Water service can be a scarce utility in north Osage County, especially in the Hickory Hills and Boulanger area, where they have no running water. Those residents are looking to change that with the help of the county commissioners.

“They are not being served?” Commissioner Jim Clark asked during the meeting.

“Not at all,” replied John Heskett, of Heskett & Heskett law firm in Bartlesville.

After landowners organized and signed several petitions, the commissioners approved dissolving Hickory Hills Water District No. 21, near Boulanger, and allowing portions of the Birch Creek Rural Water District to withdraw and form a new rural water district together.

Almost all of the landowners have signed the petitions, about 98 percent, Heskett estimated.

Although Hickory Hills has a rural water district, there is no infrastructure in place.

Most of the residents depend on pond or well water.

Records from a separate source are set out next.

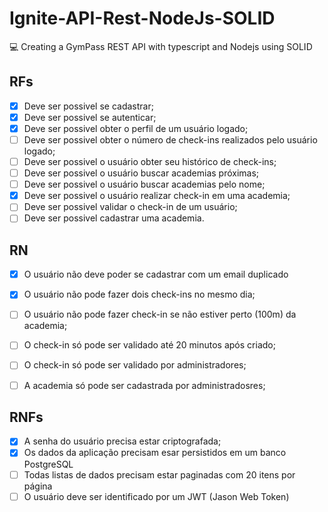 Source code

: # Ignite-API-Rest-NodeJs-SOLID
💻 Creating a GymPass REST API with typescript and Nodejs using SOLID

## RFs

- [x] Deve ser possivel se cadastrar;
- [x] Deve ser possivel se autenticar;
- [x] Deve ser possivel obter o perfil de um usuário logado;
- [ ] Deve ser possivel obter o número de check-ins realizados pelo usuário logado;
- [ ] Deve ser possivel o usuário obter seu histórico de check-ins;
- [ ] Deve ser possivel o usuário buscar academias próximas;
- [ ] Deve ser possivel o usuário buscar academias pelo nome;
- [x] Deve ser possivel o usuário realizar check-in em uma academia;
- [ ] Deve ser possivel validar o check-in de um usuário;
- [ ] Deve ser possivel cadastrar uma academia.

## RN

- [x] O usuário não deve poder se cadastrar com um email duplicado
- [x] O usuário não pode fazer dois check-ins no mesmo dia;
- [ ] O usuário não pode fazer check-in se não estiver perto (100m) da academia;
- [ ] O check-in só pode ser validado até 20 minutos após criado;
- [ ] O check-in só pode ser validado por administradores;
- [ ] A academia só pode ser cadastrada por administradosres;
  

## RNFs

- [x] A senha do usuário precisa estar criptografada;
- [x] Os dados da aplicação precisam esar persistidos em um banco PostgreSQL
- [ ] Todas listas de dados precisam estar paginadas com 20 itens por página
- [ ] O usuário deve ser identificado por um JWT (Jason Web Token)
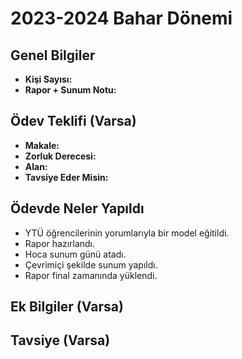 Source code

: # 2023-2024 Bahar Dönemi

## Genel Bilgiler
* **Kişi Sayısı:** 
* **Rapor + Sunum Notu:** 

## Ödev Teklifi (Varsa)
* **Makale:** 
* **Zorluk Derecesi:** 
* **Alan:** 
* **Tavsiye Eder Misin:** 

## Ödevde Neler Yapıldı
* YTÜ öğrencilerinin yorumlarıyla bir model eğitildi.
* Rapor hazırlandı.
* Hoca sunum günü atadı.
* Çevrimiçi şekilde sunum yapıldı.
* Rapor final zamanında yüklendi.

## Ek Bilgiler (Varsa)


## Tavsiye (Varsa)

Others transport water in bulk from larger cities, like Sedan, Kan.

“We haul our water. We are about the only place in the state that doesn’t have some sort of system,” Tag Batdorf, of Boulanger, told the commissioners last May.

The county commissioners approved the dissolving and withdrawal during Monday’s meeting. A public hearing was set for Sept. 17.

Last May the commissioners looked into a feasibility study for water options in the same Hickory Hills and Boulanger area.

No name has been decided for the potentially new district, Haskett said, although they will probably just go with a number. Choosing a name that didn’t exclude any one community could be tricky Haskett added. “They didn’t want to get into a tiff between Boulanger and Hickory Hills.”